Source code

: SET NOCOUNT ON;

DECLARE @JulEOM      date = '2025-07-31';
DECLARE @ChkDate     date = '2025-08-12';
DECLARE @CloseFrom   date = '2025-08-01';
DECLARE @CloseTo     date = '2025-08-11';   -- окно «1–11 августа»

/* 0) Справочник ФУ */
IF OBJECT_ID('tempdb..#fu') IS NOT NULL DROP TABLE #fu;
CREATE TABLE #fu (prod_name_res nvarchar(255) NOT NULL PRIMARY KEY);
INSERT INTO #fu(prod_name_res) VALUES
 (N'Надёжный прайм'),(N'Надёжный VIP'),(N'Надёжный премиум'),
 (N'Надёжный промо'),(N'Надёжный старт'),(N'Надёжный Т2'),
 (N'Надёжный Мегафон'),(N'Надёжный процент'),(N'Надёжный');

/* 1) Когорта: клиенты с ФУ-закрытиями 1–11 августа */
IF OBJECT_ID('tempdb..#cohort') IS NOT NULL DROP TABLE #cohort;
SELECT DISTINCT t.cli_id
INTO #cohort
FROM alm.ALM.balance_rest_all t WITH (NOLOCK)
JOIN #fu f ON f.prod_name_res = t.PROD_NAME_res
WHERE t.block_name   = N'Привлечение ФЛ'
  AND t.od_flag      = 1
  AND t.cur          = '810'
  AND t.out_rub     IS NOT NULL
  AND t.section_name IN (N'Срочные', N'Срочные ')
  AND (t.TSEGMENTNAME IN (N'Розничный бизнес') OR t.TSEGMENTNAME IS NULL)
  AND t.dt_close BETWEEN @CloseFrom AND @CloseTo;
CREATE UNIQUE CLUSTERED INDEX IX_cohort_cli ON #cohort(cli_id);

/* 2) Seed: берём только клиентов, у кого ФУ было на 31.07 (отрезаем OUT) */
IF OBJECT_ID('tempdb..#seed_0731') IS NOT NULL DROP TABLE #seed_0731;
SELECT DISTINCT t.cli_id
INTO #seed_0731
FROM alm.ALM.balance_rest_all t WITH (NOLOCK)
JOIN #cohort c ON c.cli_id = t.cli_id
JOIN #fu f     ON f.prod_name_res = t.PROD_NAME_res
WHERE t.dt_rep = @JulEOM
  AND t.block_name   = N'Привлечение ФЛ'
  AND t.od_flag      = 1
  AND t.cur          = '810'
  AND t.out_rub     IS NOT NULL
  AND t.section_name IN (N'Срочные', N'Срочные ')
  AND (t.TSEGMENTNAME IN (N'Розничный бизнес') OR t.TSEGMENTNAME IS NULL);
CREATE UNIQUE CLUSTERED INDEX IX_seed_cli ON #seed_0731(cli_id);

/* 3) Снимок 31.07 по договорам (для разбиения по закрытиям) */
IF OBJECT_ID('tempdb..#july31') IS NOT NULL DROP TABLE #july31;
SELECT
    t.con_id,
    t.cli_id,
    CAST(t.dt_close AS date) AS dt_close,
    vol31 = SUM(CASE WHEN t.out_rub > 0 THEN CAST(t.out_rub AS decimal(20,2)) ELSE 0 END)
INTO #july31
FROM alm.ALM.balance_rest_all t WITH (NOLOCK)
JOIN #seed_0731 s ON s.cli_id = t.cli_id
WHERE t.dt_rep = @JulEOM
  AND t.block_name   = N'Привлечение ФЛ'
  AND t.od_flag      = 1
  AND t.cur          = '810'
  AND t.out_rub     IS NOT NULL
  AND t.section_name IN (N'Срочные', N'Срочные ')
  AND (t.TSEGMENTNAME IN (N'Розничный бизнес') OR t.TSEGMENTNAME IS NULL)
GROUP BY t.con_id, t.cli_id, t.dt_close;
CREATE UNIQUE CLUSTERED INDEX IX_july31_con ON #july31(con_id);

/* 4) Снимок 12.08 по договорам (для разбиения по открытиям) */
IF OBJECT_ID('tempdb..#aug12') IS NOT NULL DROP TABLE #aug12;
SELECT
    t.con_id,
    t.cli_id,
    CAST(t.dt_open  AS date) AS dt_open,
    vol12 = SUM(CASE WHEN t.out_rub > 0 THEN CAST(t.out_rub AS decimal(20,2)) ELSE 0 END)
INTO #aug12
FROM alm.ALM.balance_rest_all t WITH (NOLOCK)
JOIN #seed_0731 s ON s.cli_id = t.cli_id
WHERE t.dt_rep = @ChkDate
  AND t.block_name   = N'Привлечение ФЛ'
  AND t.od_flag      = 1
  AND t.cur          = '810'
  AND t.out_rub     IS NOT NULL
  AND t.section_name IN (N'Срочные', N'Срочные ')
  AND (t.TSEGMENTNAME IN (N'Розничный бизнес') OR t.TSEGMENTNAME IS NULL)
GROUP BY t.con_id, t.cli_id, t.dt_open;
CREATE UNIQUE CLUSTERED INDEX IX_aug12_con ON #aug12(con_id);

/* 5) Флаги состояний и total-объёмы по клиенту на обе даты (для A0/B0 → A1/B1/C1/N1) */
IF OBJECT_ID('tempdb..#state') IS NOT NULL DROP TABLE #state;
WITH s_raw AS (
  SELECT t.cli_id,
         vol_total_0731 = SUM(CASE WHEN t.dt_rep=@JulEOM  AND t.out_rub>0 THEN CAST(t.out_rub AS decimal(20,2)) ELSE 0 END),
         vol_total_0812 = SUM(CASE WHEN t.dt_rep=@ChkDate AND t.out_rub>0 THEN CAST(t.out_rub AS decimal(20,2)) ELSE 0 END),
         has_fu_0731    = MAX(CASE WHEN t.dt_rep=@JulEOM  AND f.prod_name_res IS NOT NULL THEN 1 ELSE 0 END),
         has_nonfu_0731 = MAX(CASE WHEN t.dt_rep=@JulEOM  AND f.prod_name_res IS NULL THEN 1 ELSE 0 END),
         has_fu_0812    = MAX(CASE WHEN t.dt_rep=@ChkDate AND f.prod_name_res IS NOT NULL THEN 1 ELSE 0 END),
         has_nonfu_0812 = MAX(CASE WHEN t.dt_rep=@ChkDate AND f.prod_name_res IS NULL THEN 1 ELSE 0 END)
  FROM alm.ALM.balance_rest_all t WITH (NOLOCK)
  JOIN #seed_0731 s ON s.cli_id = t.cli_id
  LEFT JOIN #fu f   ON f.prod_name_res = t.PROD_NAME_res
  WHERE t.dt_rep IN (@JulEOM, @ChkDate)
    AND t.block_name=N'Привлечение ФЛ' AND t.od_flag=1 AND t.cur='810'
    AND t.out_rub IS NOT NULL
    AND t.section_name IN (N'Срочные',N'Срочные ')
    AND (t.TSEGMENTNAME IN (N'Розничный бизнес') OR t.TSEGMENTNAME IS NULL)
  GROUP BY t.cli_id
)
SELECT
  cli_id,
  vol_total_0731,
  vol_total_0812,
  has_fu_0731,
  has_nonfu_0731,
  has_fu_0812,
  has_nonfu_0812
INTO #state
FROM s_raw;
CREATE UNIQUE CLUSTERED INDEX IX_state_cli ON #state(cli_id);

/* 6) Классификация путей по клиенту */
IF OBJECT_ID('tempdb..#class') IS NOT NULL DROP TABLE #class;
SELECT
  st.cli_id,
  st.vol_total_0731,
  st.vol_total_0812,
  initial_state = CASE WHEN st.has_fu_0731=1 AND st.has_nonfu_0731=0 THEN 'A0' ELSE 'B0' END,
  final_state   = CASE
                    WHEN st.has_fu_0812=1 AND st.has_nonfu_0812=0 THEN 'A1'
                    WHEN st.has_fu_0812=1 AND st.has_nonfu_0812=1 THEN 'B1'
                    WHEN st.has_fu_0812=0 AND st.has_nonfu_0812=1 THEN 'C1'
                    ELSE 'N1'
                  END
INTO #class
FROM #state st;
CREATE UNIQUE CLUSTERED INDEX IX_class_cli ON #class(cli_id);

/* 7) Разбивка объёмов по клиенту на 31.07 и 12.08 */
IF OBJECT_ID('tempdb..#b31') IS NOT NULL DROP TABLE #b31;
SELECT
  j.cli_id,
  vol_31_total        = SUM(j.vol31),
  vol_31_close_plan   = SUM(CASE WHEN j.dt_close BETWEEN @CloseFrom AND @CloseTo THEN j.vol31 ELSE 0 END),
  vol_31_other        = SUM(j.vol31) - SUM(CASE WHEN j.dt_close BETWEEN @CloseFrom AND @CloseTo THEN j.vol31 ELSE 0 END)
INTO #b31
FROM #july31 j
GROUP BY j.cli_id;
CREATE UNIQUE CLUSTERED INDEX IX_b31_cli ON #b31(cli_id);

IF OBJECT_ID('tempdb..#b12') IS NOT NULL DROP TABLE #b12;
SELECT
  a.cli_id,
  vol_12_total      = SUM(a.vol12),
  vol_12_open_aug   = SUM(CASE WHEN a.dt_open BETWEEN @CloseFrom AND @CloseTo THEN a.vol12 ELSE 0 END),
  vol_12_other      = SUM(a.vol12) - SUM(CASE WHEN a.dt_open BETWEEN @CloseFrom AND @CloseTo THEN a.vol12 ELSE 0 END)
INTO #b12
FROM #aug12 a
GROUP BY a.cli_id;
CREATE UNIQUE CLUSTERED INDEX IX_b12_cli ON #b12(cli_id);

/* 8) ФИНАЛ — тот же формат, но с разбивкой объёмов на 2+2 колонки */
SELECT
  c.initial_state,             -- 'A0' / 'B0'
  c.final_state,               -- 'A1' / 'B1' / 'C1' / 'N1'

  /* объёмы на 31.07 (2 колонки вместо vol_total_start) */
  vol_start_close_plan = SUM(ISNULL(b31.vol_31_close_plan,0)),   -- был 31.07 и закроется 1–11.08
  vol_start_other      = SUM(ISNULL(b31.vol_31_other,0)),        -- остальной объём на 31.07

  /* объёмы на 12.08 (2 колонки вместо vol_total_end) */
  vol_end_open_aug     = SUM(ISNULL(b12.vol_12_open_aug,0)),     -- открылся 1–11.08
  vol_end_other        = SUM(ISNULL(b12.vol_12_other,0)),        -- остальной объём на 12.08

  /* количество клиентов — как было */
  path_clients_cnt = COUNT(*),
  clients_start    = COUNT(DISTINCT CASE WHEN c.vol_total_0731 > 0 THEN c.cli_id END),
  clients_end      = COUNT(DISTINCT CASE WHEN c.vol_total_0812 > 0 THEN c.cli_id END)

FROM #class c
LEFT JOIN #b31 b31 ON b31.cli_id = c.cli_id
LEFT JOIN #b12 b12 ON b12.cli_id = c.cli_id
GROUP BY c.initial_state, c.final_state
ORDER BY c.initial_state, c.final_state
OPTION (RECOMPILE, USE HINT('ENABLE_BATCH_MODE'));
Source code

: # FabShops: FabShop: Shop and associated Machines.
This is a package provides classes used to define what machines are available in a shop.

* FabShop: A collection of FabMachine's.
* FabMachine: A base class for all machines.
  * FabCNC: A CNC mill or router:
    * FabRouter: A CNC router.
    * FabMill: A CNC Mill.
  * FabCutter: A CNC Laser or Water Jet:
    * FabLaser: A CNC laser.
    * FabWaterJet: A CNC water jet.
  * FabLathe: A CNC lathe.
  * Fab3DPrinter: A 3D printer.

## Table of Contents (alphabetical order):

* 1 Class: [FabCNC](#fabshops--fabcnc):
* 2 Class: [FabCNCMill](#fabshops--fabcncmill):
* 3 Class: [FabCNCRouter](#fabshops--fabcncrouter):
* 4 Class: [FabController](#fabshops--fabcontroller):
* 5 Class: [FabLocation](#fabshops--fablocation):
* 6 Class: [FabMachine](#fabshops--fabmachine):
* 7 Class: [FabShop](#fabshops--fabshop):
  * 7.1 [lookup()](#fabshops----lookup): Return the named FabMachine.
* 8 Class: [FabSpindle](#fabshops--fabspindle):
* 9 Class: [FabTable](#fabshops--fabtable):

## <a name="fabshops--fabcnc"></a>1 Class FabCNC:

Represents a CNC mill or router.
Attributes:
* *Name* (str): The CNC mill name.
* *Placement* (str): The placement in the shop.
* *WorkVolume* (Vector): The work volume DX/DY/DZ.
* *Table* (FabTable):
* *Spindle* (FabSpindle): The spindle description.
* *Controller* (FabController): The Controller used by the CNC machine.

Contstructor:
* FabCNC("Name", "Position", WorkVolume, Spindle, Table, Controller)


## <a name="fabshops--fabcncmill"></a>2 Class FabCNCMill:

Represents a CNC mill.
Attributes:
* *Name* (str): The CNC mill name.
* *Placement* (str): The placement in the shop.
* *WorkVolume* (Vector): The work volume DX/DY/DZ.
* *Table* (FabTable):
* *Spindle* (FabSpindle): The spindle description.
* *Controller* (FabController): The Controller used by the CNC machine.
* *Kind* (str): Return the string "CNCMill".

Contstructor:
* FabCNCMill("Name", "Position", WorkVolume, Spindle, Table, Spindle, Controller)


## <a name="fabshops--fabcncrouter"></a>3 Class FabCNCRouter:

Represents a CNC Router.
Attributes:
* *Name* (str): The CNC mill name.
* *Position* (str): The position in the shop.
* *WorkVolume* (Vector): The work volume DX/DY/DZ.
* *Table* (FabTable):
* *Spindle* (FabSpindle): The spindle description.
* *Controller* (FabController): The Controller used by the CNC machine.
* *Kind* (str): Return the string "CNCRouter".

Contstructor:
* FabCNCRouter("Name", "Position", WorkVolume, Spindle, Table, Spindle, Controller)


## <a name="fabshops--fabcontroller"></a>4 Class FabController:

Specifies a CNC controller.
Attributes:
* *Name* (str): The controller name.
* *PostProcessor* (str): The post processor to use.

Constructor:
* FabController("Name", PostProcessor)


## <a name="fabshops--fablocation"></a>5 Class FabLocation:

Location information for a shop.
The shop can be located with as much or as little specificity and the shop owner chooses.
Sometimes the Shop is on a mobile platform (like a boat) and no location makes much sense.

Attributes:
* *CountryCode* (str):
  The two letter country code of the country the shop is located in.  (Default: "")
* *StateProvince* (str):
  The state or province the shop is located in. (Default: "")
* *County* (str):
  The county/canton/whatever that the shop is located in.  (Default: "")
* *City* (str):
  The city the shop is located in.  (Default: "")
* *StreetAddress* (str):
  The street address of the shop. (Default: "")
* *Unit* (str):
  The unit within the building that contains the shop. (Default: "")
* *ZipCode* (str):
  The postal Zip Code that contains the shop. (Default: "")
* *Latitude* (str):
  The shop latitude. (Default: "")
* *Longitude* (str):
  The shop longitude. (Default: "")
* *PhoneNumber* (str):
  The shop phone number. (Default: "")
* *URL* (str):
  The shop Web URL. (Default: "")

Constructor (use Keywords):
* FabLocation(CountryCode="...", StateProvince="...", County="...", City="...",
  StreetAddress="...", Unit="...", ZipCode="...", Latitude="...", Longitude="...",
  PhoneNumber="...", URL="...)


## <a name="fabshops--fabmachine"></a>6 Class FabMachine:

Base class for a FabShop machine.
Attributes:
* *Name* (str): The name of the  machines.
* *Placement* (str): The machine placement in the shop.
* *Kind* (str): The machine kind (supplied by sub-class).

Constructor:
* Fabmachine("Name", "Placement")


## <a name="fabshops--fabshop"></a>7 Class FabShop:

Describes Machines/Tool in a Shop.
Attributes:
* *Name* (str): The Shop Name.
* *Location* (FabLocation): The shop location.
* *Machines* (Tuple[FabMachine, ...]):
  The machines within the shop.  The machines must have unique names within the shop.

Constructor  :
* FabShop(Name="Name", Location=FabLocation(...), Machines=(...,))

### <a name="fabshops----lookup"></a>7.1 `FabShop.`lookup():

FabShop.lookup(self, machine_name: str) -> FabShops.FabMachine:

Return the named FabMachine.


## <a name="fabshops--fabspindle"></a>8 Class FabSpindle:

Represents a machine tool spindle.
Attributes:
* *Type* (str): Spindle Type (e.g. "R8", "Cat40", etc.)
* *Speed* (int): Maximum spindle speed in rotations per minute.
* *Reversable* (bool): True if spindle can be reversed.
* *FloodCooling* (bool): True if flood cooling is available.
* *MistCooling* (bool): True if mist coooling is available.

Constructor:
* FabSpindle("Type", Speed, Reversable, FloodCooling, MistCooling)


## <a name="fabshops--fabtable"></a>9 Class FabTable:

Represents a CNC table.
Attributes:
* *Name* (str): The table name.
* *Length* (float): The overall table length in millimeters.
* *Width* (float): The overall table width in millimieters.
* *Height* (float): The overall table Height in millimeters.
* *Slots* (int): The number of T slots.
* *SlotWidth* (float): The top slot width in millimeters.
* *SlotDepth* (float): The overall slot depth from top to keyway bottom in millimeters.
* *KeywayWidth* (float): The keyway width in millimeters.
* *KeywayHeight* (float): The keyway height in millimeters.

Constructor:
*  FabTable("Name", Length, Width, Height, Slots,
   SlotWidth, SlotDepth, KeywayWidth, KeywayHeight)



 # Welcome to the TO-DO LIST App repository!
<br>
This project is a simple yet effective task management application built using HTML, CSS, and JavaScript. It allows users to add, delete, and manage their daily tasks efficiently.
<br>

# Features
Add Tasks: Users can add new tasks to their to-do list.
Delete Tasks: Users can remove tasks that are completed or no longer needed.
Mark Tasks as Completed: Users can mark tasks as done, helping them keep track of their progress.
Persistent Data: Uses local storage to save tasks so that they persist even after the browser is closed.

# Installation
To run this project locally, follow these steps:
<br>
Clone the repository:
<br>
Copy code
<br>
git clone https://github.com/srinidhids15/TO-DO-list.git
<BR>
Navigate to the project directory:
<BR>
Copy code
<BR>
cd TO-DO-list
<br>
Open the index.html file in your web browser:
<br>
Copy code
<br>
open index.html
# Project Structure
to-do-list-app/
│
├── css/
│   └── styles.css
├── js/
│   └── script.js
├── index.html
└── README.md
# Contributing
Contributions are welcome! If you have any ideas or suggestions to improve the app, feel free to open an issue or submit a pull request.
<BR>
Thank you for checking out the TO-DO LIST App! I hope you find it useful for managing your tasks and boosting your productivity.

- _WHAT THIS TASK INVOLVES_: Set down exactly the line with "To run this" and each line after it up to the end of the records, adding nothing.

- _SOLUTION TO THIS PROBLEM_:
To run this project locally, follow these steps:
<br>
Clone the repository:
<br>
Copy code
<br>
git clone https://github.com/srinidhids15/TO-DO-list.git
<BR>
Navigate to the project directory:
<BR>
Copy code
<BR>
cd TO-DO-list
<br>
Open the index.html file in your web browser:
<br>
Copy code
<br>
open index.html
# Project Structure
to-do-list-app/
│
├── css/
│   └── styles.css
├── js/
│   └── script.js
├── index.html
└── README.md
# Contributing
Contributions are welcome! If you have any ideas or suggestions to improve the app, feel free to open an issue or submit a pull request.
<BR>
Thank you for checking out the TO-DO LIST App! I hope you find it useful for managing your tasks and boosting your productivity.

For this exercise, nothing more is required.